Coopyright Geoff Nichols 

Copyright Geoff Nichols

Growing Grewia hexamita

Grewia hexamita can be grown from seeds, but germination is unpredictable. For best results collect seeds from warthog and baboon droppings. Such seeds germinate better, as mentioned above. These trees grow best in temperate climates with summer rainfall. They do not require much water and are frost-hardy. The initial growth of Grewia hexamita is 1 m or more in height per year. Thereafter it grows more slowly as the plant thickens out. Normally it will start flowering and fruits when about two or three years old.

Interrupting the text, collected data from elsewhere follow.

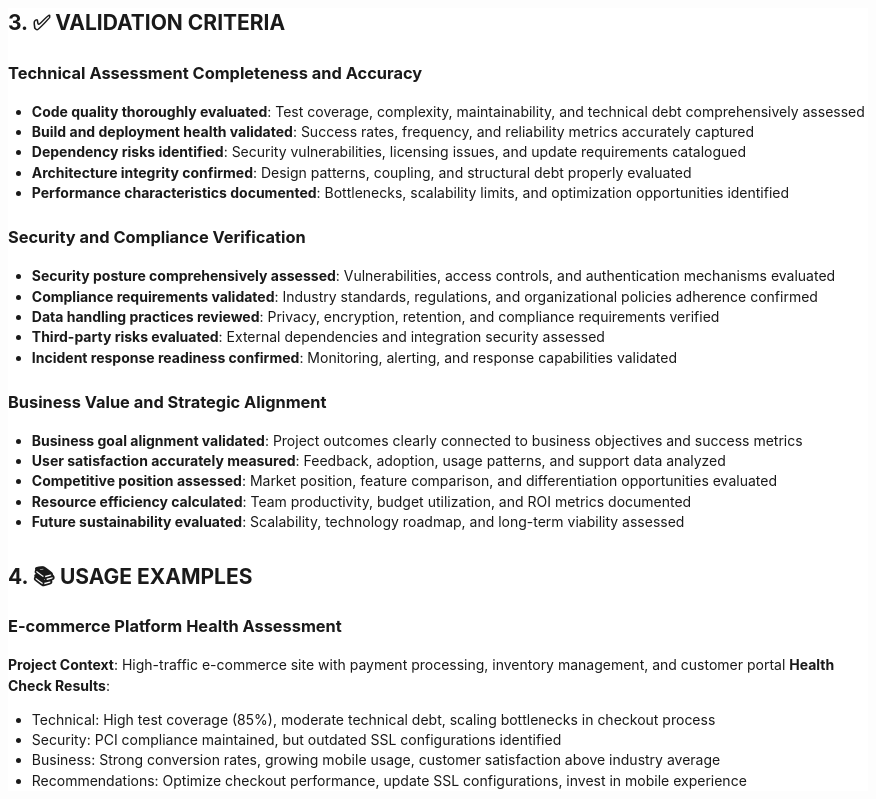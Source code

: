 ## 3. ✅ VALIDATION CRITERIA

### Technical Assessment Completeness and Accuracy
- **Code quality thoroughly evaluated**: Test coverage, complexity, maintainability, and technical debt comprehensively assessed
- **Build and deployment health validated**: Success rates, frequency, and reliability metrics accurately captured
- **Dependency risks identified**: Security vulnerabilities, licensing issues, and update requirements catalogued
- **Architecture integrity confirmed**: Design patterns, coupling, and structural debt properly evaluated
- **Performance characteristics documented**: Bottlenecks, scalability limits, and optimization opportunities identified

### Security and Compliance Verification
- **Security posture comprehensively assessed**: Vulnerabilities, access controls, and authentication mechanisms evaluated
- **Compliance requirements validated**: Industry standards, regulations, and organizational policies adherence confirmed
- **Data handling practices reviewed**: Privacy, encryption, retention, and compliance requirements verified
- **Third-party risks evaluated**: External dependencies and integration security assessed
- **Incident response readiness confirmed**: Monitoring, alerting, and response capabilities validated

### Business Value and Strategic Alignment
- **Business goal alignment validated**: Project outcomes clearly connected to business objectives and success metrics
- **User satisfaction accurately measured**: Feedback, adoption, usage patterns, and support data analyzed
- **Competitive position assessed**: Market position, feature comparison, and differentiation opportunities evaluated
- **Resource efficiency calculated**: Team productivity, budget utilization, and ROI metrics documented
- **Future sustainability evaluated**: Scalability, technology roadmap, and long-term viability assessed

## 4. 📚 USAGE EXAMPLES

### E-commerce Platform Health Assessment
**Project Context**: High-traffic e-commerce site with payment processing, inventory management, and customer portal
**Health Check Results**:
- Technical: High test coverage (85%), moderate technical debt, scaling bottlenecks in checkout process
- Security: PCI compliance maintained, but outdated SSL configurations identified
- Business: Strong conversion rates, growing mobile usage, customer satisfaction above industry average
- Recommendations: Optimize checkout performance, update SSL configurations, invest in mobile experience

References and further reading

  • Boon, R. 2010. Pooley's Trees of eastern South Africa: A complete guide, edn 2. Flora & Fauna Publication Trust, Durban.
  • Coates Palgrave, M. 2002. Keith Coates Palgrave Trees of southern Africa, edn 3. Struik, Cape Town.
  • Johnson, D. & Johnson, S. 2002. Gardening with indigenous trees. Struik, Cape Town.
  • Raimondo, D., Von Staden, L., Foden, W., Victor, J.E., Helme, N.A., Turner, R.C., Kamundi, D.A. & Manyama, P.A. (eds). 2009. Red List of South African Plants 2009. Strelitzia 25. South African National Biodiversity Institute, Pretoria.
  • Schmidt, E., Lötter, M. & McCleland, W. 2002. Trees and shrubs of Mpumalanga and Kruger National Park. Jacana, Johannesburg.
  • Van Wyk, A.E. & Van Wyk, P. 1997. Field guide to trees of southern Africa. Struik, Cape Town.
  • [Author: place before previous reference]Van Wyk, A.E., Van den Berg, E., Coates Palgrave, M., Jordaan, M. 2011. Dictionary of names for southern African trees: Scientific names of indigenous trees, shrubs and climbers with common names from 30 languages , edn 1. Briza Publications, Pretoria.
  • Van Wyk, P. & Van Wyk, B–E. 2000. Photographic guide to trees of southern Africa. Briza Publications, Pretoria.